ABD’nin PKK–YPG–SDG isim oyunları, aslında sadece bir kurnazlık ve göz boyamadan ibarettir. Terör örgütünün tabelasını değiştirerek meşru bir yapıya dönüştürmeye çalışan ABD, bu taşeron üzerinden hem Türkiye’yi oyalamakta hem de bölgedeki planlarını uygulamaktadır.
Bugün gelinen noktada, YPG’ye bu kadar yatırım yapmış ABD ve İsrail ikilisinin, bu terör taşeronluğundan kolay kolay vazgeçmeyeceği her gelişmeden açıkça anlaşılmaktadır. Silah sevkiyatları, eğitim programları ve askeri üs destekleri bunun en somut göstergesidir.
MHP Lideri Sayın Devlet Bahçeli, “Terörsüz Türkiye” hedefinin yalnızca ulusal değil, bölgesel bir güvenlik meselesi olduğunun farkındadır.

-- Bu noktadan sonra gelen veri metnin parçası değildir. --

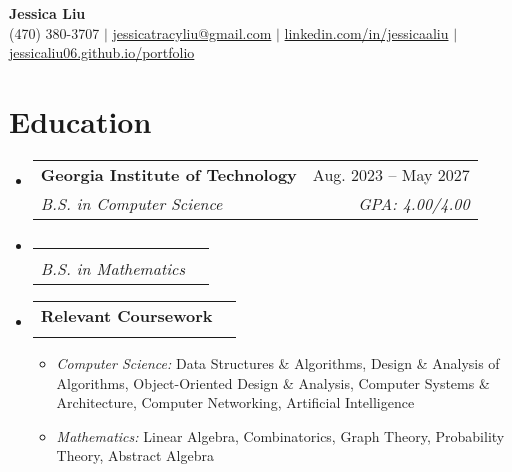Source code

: \documentclass[letterpaper,11pt]{article}
\makeatletter
\newcommand{\resumeItem}[1]{
  \item\small{
    {#1 \vspace{-2pt}}
  }
}
\newcommand{\resumeSubheading}[4]{
  \vspace{-2pt}\item
    \begin{tabular*}{0.99\textwidth}[t]{l@{\extracolsep{\fill}}r}
      \textbf{#1} & #2 \\
      \textsl{\small#3} & \textsl{\small #4} \\
    \end{tabular*}\vspace{-7pt}
}
\newcommand{\resumeSubHeadingListStart}{\begin{itemize}[leftmargin=*, label={}]}
\newcommand{\resumeSubHeadingListEnd}{\end{itemize}}
\newcommand{\resumeItemListStart}{\begin{itemize}[leftmargin=*, labelsep=0.75em]}
\newcommand{\resumeItemListEnd}{\end{itemize}\vspace{-7pt}}
\makeatother
\begin{document}

\begin{center}
    \textbf{\Huge Jessica Liu} \\ \vspace{1pt}
    \small 
        (470) 380-3707 $|$
        \href{mailto:jessicatracyliu@gmail.com}{jessicatracyliu@gmail.com} $|$
        \href{https://www.linkedin.com/in/jessicaaliu/}{linkedin.com/in/jessicaaliu} $|$
        \href{https://jessicaliu06.github.io/portfolio}{jessicaliu06.github.io/portfolio}
\end{center}

\vspace{-0.75cm}
\section{Education}
  \resumeSubHeadingListStart
    \resumeSubheading
      {Georgia Institute of Technology}{Aug. 2023 -- May 2027}
      {B.S. in Computer Science}{GPA: 4.00/4.00}
    \vspace{-1.15cm}
    \resumeSubheading
      {}{}
      {B.S. in Mathematics}{}

    \vspace{-0.5cm}
    \resumeSubheading
      {\small Relevant Coursework}{}
      {}{}
      \vspace{-0.7cm}
      \resumeItemListStart
        \resumeItem
            {\textsl{Computer Science:} Data Structures \& Algorithms, Design \& Analysis of Algorithms, Object-Oriented Design \& Analysis, Computer Systems \& Architecture, Computer Networking, Artificial Intelligence}
        \resumeItem
            {\textsl{Mathematics:} Linear Algebra, Combinatorics, Graph Theory, Probability Theory, Abstract Algebra}
      \resumeItemListEnd
  \resumeSubHeadingListEnd

\end{document}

Bu nedenle gelişmeleri titizlikle takip etmekte ve her fırsatta kamuoyunu uyarmaktadır. Tüm çağrılar, terör örgütü PKK’nın bir bütün olarak silah bırakma ve kendini feshetme kararına uyması içindir.
Bu bağlamda, terör örgütünün kurucusu olan Abdullah Öcalan’ın çağrısını hatırlatarak, “SDG/YPG bu çağrıdan muaf ve istisna değildir” vurgusunu yapmış ve “SDG/YPG’nin Suriye yönetimi ile 10 Mart 2025 tarihinde imzaladığı mutabakat zaptına harfiyen riayet etmesi; aksi takdirde, Ankara ile Şam’ın ortak iradesiyle askeri müdahalenin kaçınılmaz hale geleceği herkesçe bilinmelidir. Sözün yapamadığını, gerektiğinde yeri gelirse nice kahramanlık sahneleri başaracaktır.” diyerek beklenen uyarısını yapmıştır.
Sırf bu uyarı bile, sürecin taşıdığı anlamı ve önemini açıkça ortaya koymaktadır. Özellikle Suriye’deki ABD–İsrail–YPG ilişkisi titizlikle takip edilmelidir. Sayın Bahçeli’nin bu açıklamalarından anlaşılacağı üzere, Cumhur İttifakı da bu hassasiyeti her fırsatta ortaya koymaktadır.